Elena Salgado, a la sazón ministra de Economía dicho sea sólo por si alguien todavía no lo sabe, asegura que este año no llegaremos a los cinco millones de parados. De 2010 no augura nada. Deja en veremos la posibilidad de que incluso rebasemos esa cifra. Presume, eso sí, la señora ministra de que se está reduciendo el ritmo en la destrucción de empleo. Consecuencia lógica de la debacle acontecida en los meses anteriores. En el sector de la construcción -y también en el inmobiliario, por qué no- queda poca gente a la que despedir. A eso antes se le llamaba, salvando la distancias y con disculpas anticipadas por lo macabro del ejemplo, la paz de los cementerios. Toda guerra acaba de forma natural cuando ya no queda nadie a quien matar.

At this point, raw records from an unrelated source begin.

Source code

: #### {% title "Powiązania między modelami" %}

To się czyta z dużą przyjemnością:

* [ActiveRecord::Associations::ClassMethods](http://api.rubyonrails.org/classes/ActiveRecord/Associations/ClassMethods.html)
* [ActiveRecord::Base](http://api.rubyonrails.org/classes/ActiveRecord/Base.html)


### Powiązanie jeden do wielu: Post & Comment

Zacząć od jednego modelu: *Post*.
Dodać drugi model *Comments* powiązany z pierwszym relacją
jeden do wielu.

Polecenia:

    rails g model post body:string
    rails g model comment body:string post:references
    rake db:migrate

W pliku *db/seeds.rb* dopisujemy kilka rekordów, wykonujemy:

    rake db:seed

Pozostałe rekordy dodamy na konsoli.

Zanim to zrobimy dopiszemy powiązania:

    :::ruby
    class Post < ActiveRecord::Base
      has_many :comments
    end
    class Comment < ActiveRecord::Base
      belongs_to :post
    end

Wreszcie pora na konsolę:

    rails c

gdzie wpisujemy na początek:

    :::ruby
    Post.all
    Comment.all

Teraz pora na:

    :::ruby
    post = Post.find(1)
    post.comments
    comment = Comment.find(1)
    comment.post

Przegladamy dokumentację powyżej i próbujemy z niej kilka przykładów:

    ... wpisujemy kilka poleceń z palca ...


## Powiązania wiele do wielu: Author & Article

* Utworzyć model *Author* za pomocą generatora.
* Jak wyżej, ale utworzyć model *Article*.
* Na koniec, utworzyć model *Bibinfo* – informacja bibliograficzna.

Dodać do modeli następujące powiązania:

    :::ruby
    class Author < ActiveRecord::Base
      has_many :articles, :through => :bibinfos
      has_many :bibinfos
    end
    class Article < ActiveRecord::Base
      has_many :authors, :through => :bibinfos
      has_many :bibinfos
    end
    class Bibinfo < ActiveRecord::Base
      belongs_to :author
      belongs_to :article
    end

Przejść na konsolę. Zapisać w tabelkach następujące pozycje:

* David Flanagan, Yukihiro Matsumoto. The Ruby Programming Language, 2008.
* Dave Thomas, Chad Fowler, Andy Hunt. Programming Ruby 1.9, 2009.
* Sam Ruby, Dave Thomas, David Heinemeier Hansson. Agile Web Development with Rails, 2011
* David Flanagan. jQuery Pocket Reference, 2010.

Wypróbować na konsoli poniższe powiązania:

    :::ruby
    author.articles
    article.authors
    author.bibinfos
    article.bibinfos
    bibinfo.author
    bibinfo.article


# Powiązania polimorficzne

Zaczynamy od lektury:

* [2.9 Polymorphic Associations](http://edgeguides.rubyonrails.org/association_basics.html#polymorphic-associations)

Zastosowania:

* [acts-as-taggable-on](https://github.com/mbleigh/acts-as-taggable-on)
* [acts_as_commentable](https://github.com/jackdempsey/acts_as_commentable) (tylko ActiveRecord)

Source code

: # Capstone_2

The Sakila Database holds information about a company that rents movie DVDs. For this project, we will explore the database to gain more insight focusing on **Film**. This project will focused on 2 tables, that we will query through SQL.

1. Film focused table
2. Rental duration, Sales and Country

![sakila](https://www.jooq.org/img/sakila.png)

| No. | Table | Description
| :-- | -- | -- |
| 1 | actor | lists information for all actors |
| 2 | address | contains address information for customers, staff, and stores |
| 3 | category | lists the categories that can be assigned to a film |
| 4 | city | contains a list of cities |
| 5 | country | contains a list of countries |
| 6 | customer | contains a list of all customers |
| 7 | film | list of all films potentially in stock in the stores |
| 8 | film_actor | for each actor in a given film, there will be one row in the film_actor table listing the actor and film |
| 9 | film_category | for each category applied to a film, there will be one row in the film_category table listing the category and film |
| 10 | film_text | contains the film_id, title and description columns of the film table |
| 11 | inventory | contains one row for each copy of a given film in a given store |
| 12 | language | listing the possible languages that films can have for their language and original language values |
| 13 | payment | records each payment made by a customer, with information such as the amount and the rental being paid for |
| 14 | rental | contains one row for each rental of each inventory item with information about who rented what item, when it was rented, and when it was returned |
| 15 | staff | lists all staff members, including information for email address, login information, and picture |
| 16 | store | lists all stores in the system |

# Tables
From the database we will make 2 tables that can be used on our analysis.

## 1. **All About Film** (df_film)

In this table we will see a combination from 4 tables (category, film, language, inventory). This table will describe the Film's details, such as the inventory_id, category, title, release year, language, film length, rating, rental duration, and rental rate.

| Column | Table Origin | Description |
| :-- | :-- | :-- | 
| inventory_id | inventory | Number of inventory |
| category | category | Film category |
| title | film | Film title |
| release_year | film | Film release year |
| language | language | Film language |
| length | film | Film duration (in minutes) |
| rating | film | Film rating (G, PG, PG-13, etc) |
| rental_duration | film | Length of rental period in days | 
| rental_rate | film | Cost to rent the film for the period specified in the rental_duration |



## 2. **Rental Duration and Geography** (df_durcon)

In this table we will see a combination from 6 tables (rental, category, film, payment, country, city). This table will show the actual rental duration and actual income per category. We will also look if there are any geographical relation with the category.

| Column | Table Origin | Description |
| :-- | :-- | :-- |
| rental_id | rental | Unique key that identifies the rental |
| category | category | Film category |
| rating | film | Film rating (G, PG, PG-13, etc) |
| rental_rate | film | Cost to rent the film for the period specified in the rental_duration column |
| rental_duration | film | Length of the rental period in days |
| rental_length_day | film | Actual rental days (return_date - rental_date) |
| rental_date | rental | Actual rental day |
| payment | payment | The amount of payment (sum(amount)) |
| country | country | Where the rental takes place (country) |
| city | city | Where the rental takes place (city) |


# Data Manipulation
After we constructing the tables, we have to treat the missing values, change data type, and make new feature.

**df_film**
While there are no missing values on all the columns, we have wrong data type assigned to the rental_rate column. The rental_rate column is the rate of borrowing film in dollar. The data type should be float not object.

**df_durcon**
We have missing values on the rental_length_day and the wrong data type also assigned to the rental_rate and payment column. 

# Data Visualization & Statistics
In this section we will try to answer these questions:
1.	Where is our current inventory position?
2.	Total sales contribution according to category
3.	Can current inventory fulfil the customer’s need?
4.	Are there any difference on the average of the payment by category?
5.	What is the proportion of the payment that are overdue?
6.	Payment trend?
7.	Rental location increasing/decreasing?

De Elena Salgado Méndez, orensana de sesenta años, ingeniera industrial y licenciada en Ciencias Económicas, se han dicho muchas cosas durante las últimas semanas. Sus favorables la califican de tecnócrata muy capacitada a la que le gusta trabajar en la sombra; una mujer con personalidad de hierro bajo una máscara frágil de apariencia engañosa. Para sus detractores es una ministra sectorial y radical. Chocó con su propio Gobierno mientras tenía en sus manos la cartera de Sanidad, ha pasado de puntillas por Administraciones Públicas y ahora le toca enmendar lo que ha dejado Pedro Solbes. No por la incapacidad de su antecesor, pues Solbes tiene una de las cabezas más lúcidas de la economía española, sino por los disparates que Zapatero lo obligó a cometer para transmitir la imagen electoral -y electorera- de que aquí no pasa nada y quien anuncia catástrofes es un antipatriota.

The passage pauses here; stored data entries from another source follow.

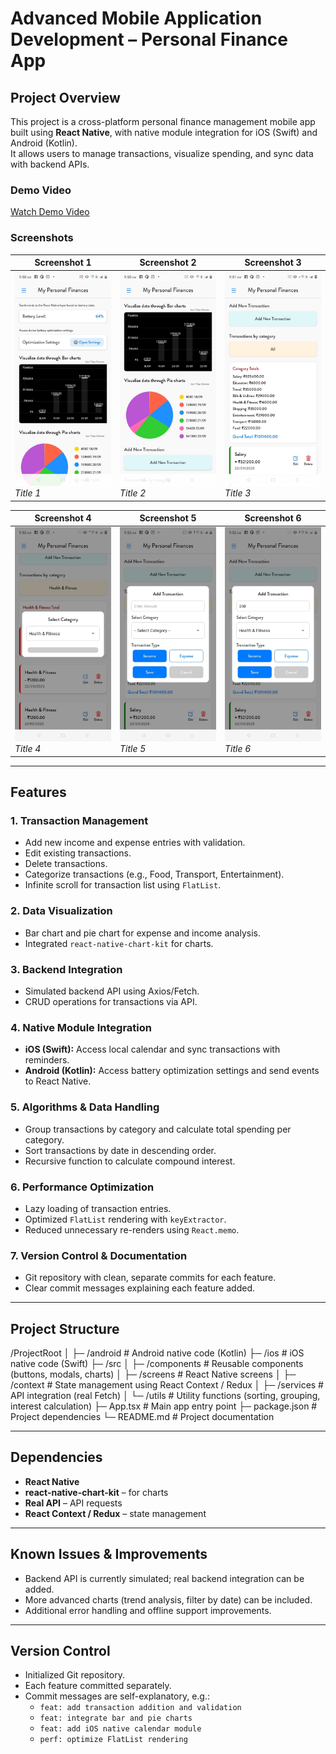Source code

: # Advanced Mobile Application Development – Personal Finance App

## Project Overview
This project is a cross-platform personal finance management mobile app built using **React Native**, with native module integration for iOS (Swift) and Android (Kotlin).  
It allows users to manage transactions, visualize spending, and sync data with backend APIs.


### Demo Video
[Watch Demo Video](assets/demo.mp4)

### Screenshots

| Screenshot 1 | Screenshot 2 | Screenshot 3 |
|--------------|--------------|--------------|
| ![Screenshot 1](assets/screenshot1.jpeg) <br> *Title 1* | ![Screenshot 2](assets/screenshot2.jpeg) <br> *Title 2* | ![Screenshot 3](assets/screenshot3.jpeg) <br> *Title 3* |

| Screenshot 4 | Screenshot 5 | Screenshot 6 |
|--------------|--------------|--------------|
| ![Screenshot 4](assets/screenshot4.jpeg) <br> *Title 4* | ![Screenshot 5](assets/screenshot5.jpeg) <br> *Title 5* | ![Screenshot 6](assets/screenshot6.jpeg) <br> *Title 6* |


---

## Features

### 1. Transaction Management
- Add new income and expense entries with validation.
- Edit existing transactions.
- Delete transactions.
- Categorize transactions (e.g., Food, Transport, Entertainment).
- Infinite scroll for transaction list using `FlatList`.

### 2. Data Visualization
- Bar chart and pie chart for expense and income analysis.
- Integrated `react-native-chart-kit` for charts.

### 3. Backend Integration
- Simulated backend API using Axios/Fetch.
- CRUD operations for transactions via API.

### 4. Native Module Integration
- **iOS (Swift):** Access local calendar and sync transactions with reminders.
- **Android (Kotlin):** Access battery optimization settings and send events to React Native.

### 5. Algorithms & Data Handling
- Group transactions by category and calculate total spending per category.
- Sort transactions by date in descending order.
- Recursive function to calculate compound interest.

### 6. Performance Optimization
- Lazy loading of transaction entries.
- Optimized `FlatList` rendering with `keyExtractor`.
- Reduced unnecessary re-renders using `React.memo`.

### 7. Version Control & Documentation
- Git repository with clean, separate commits for each feature.
- Clear commit messages explaining each feature added.

---

## Project Structure

/ProjectRoot
│
├─ /android # Android native code (Kotlin)
├─ /ios # iOS native code (Swift)
├─ /src
│ ├─ /components # Reusable components (buttons, modals, charts)
│ ├─ /screens # React Native screens
│ ├─ /context # State management using React Context / Redux
│ ├─ /services # API integration (real Fetch)
│ └─ /utils # Utility functions (sorting, grouping, interest calculation)
├─ App.tsx # Main app entry point
├─ package.json # Project dependencies
└─ README.md # Project documentation


---

## Dependencies
- **React Native**
- **react-native-chart-kit** – for charts
- **Real API** – API requests
- **React Context / Redux** – state management

---


## Known Issues & Improvements
- Backend API is currently simulated; real backend integration can be added.
- More advanced charts (trend analysis, filter by date) can be included.
- Additional error handling and offline support improvements.

---

## Version Control
- Initialized Git repository.
- Each feature committed separately.
- Commit messages are self-explanatory, e.g.:
  - `feat: add transaction addition and validation`
  - `feat: integrate bar and pie charts`
  - `feat: add iOS native calendar module`
  - `perf: optimize FlatList rendering`
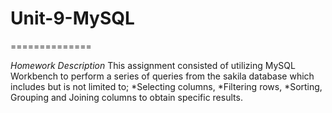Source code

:# Unit-9-MySQL #
==============

*Homework Description*
This assignment consisted of utilizing MySQL Workbench to perform a series of queries from the sakila database which includes but is not limited to;
  *Selecting columns,
  *Filtering rows,
  *Sorting, Grouping and Joining columns to obtain specific results.
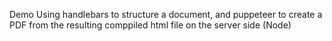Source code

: Demo Using handlebars to structure a document, and puppeteer to create a PDF from the resulting comppiled html file on the server side (Node)
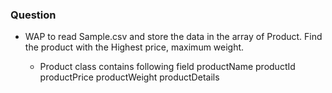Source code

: ### Question

- WAP to read Sample.csv and store the data in the array of Product.
  Find the product with the Highest price, maximum weight.

  - Product class contains following field
  productName
  productId
  productPrice
  productWeight
  productDetails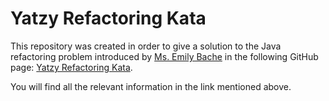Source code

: # Yatzy Refactoring Kata

This repository was created in order to give a solution to the Java refactoring problem introduced by [Ms. Emily Bache](https://github.com/emilybache)
in the following GitHub page: [Yatzy Refactoring Kata](https://github.com/emilybache/Yatzy-Refactoring-Kata).

You will find all the relevant information in the link mentioned above.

Uno tiene sus dudas acerca de si Elena Salgado, cuya capacidad de gestión está suficientemente acreditada aunque tampoco es nada del otro mundo, podrá actuar por su cuenta o bien, como en el caso del infausto Solbes, tendrá que plegarse a las órdenes de su "talantoso" presidente. De momento parece que se inclina por esto último. Como diría el mago, no me gusta el andar de la perrita. No le discuto su convencimiento acerca de que lo peor de la crisis ha pasado, de que se tocó fondo en el primer trimestre de este año y de que a partir de ahora los datos irán a mejor. A peor, como digo, es difícil imaginarlo; cuando se está en el suelo ya no se puede bajar más. Sí le discuto, empero, que al Estado le quede margen para el endeudamiento, y que ese margen sea nada más ni nada menos que de 150.000 millones de euros sin que nos salgamos de los límites impuestos por la UE; en definitiva, entre el 60 y el 62 por ciento del PIB a finales del próximo año, de acuerdo con unos guarismos que la ministra no atina a precisar con más exactitud, o no quiere ser más explícita. Bien sabe Elena Salgado, como debería saberlo cualquier titular de Economía, que la capacidad de endeudamiento del Estado es bastante elástica siempre al alza. Asunto distinto es quién tendrá que pagar esa deuda. Y cuando digo quién, no me refiero a cuál de los estratos sociales (trabajadores, empresarios, etcétera), sino a qué generación. La España del progreso se ha convertido de la noche a la mañana en la España de una dura hipoteca para los hijos de los hijos que aún tienen padres vivos y sin jubilarse. En cuatro palabras, endeudados para muchos años.